Posts

SSIS Best Practices

SSIS represents a complete rewrite of its early predecessor Data Transformation Services. Usability, parallelism and performance have all been vastly improved over the years resulting in an SQL Server component aimed at high-volume, high-performance ETL applications. Here are several additional tuning steps that can further increase SSIS performance for your particular jobs.

Managing Parallel Execution

MaxConcurrentExecutables and EngineThreads are two SSIS properties used to optimize SSIS’ parallel execution capabilities. The first specifies the number of data flow tasks that are run in parallel by the SSIS runtime engine. Its default value is -1, which allocates an amount of threads equal to the number of processors/cores plus 2. If the value of MaxConcurrentExecutables is less than the number of parallel tasks available, only those number of tasks run simultaneously. When one completes, another is added.

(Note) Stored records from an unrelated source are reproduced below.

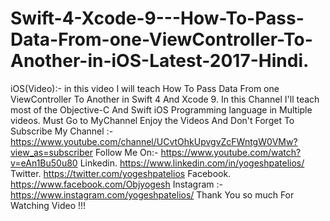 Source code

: # Swift-4-Xcode-9---How-To-Pass-Data-From-one-ViewController-To-Another-in-iOS-Latest-2017-Hindi.
iOS(Video):- in this video I will teach How To Pass Data From one ViewController To Another in Swift 4 And Xcode 9.  In this Channel I'll teach most of the Objective-C And Swift iOS Programming language in Multiple videos.  Must Go to MyChannel Enjoy the Videos And Don't Forget To Subscribe My Channel :-https://www.youtube.com/channel/UCvtOhkUpvgvZcFWntgW0VMw?view_as=subscriber  Follow Me On:- https://www.youtube.com/watch?v=eAn1Bu50u80  Linkedin.  https://www.linkedin.com/in/yogeshpatelios/  Twitter.   https://twitter.com/yogeshpatelios  Facebook.  https://www.facebook.com/Objyogesh  Instagram :- https://www.instagram.com/yogeshpatelios/  Thank You so much For Watching Video !!!
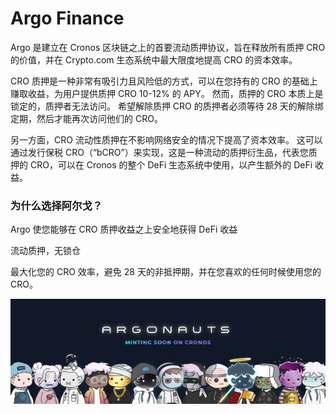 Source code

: # Argo Finance

<p>Argo 是建立在 Cronos 区块链之上的首要流动质押协议，旨在释放所有质押 CRO 的价值，并在 Crypto.com 生态系统中最大限度地提高 CRO 的资本效率。</p>
<p>CRO 质押是一种非常有吸引力且风险低的方式，可以在您持有的 CRO 的基础上赚取收益，为用户提供质押 CRO 10-12% 的 APY。 然而，质押的 CRO 本质上是锁定的，质押者无法访问。 希望解除质押 CRO 的质押者必须等待 28 天的解除绑定期，然后才能再次访问他们的 CRO。</p>
<p>另一方面，CRO 流动性质押在不影响网络安全的情况下提高了资本效率。 这可以通过发行保税 CRO（“bCRO”）来实现，这是一种流动的质押衍生品，代表您质押的 CRO，可以在 Cronos 的整个 DeFi 生态系统中使用，以产生额外的 DeFi 收益。</p>





### 为什么选择阿尔戈？

Argo 使您能够在 CRO 质押收益之上安全地获得 DeFi 收益

流动质押，无锁仓

最大化您的 CRO 效率，避免 28 天的非抵押期，并在您喜欢的任何时候使用您的 CRO。

![](sadfrog.jpg)

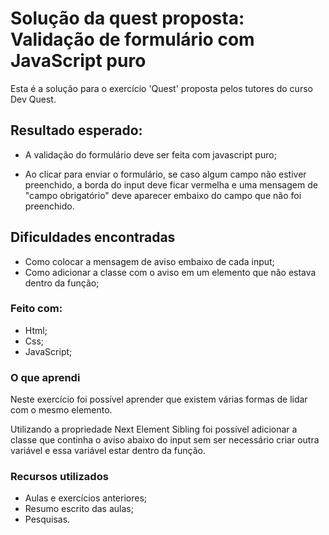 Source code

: # Solução da quest proposta: Validação de formulário com JavaScript puro

Esta é a solução para o exercício 'Quest' proposta pelos tutores do curso Dev Quest.
## Resultado esperado:

- A validação do formulário deve ser feita com
javascript puro;

- Ao clicar para enviar o formulário, se caso
algum campo não estiver preenchido, a borda
do input deve ficar vermelha e uma mensagem
de "campo obrigatório" deve aparecer embaixo
do campo que não foi preenchido.

## Dificuldades encontradas

- Como colocar a mensagem de aviso embaixo de cada input;
- Como adicionar a classe com o aviso em um elemento que não estava dentro da função;

### Feito com:
- Html;
- Css;
- JavaScript;

### O que aprendi

Neste exercício foi possível aprender que existem várias formas de lidar com o mesmo elemento. 

Utilizando a propriedade Next Element Sibling foi possível adicionar a classe que continha o aviso abaixo do input sem ser necessário criar outra variável e essa variável estar dentro da função.

### Recursos utilizados

- Aulas e exercícios anteriores;
- Resumo escrito das aulas;
- Pesquisas.



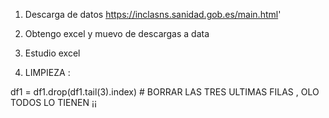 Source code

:1. Descarga de datos https://inclasns.sanidad.gob.es/main.html' 
2. Obtengo excel y muevo de descargas a data
3. Estudio excel


4. LIMPIEZA : 

df1 = df1.drop(df1.tail(3).index) # BORRAR LAS TRES ULTIMAS FILAS , OLO TODOS LO TIENEN ¡¡
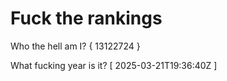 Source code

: # Fuck the rankings

Who the hell am I?
{ 13122724 }

What fucking year is it?
[ 2025-03-21T19:36:40Z ]
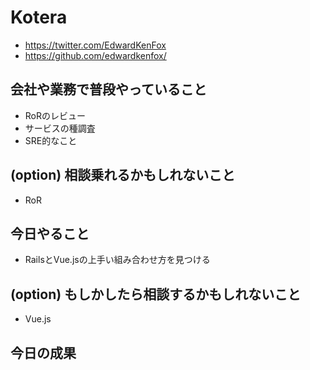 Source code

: # Kotera

- https://twitter.com/EdwardKenFox
- https://github.com/edwardkenfox/

## 会社や業務で普段やっていること

- RoRのレビュー
- サービスの種調査
- SRE的なこと

## (option) 相談乗れるかもしれないこと

- RoR

## 今日やること

- RailsとVue.jsの上手い組み合わせ方を見つける

## (option) もしかしたら相談するかもしれないこと
 
- Vue.js


## 今日の成果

EngineThreads limits the number of source and worker threads used to execute the data flow tasks in the data flow pipeline engine. Thus, its effect is “nested” within the overall data flow parallelism influenced by MaxConcurrentExecutables. Its default value is 10, which indicates up to 10 data source and 10 worker threads will be allocated.

In order to tune these values for an ETL job, turn on PipelineExecutionTrees event logging, which tells you how many execution trees are used per data flow task. Use this number to fine-tune the setting of EngineThreads.

One caveat here is that these values cannot override precedence constraints between tasks, which may decrease the amount of execution parallelism available.

Use Logging Judiciously

SSIS logging is very helpful in tracking down bugs in package code or for monitoring packages already debugged and deployed. It allows exclusive selection of events of interest and permits logging them to any of several destinations.

The LoggingMode property within a package enables and disables logging easily without package modification. Use it wisely as logging adds additional SSIS runtime overhead. Be aware also that a decrease in performance because of excessive logging may mask race conditions in code execution, which is typically the opposite effect that is desired when debugging intermittent package problems.

Taking Pressure Off TempDB and the Transaction Log

During high volume data transfers, changing the defaults for two SSIS settings will avoid uncontrolled growth of the transaction log and tempdb memory usage. By default, Rows per batch and Maximum insert commit size are set to maximum values of -1 and 2 GB, respectively. The first value permits all data rows to be processed as a single batch, whereas the second specifies whether all rows in the data transfer are to be committed in one go. Thus, for high volume transfers, set these to more reasonable values to match your execution environment.

Avoiding Defragmentation When Loading Large Data Volumes with Keys

When transferring several to hundreds of millions of rows from one table to another, you may experience a sharp slowdown in execution if the data contains a large number of clustered or non-clustered indices. Such fragmentation may reach as high as 90 percent.

It is possible to periodically halt the transfer and rebuild the indices, but a more efficient solution is to drop the indices completely, turn the target table into a heap and transfer all remaining data to this heap. Once the raw transfer is complete, rebuild the indices. This will decrease the overall execution time of the entire transfer several fold.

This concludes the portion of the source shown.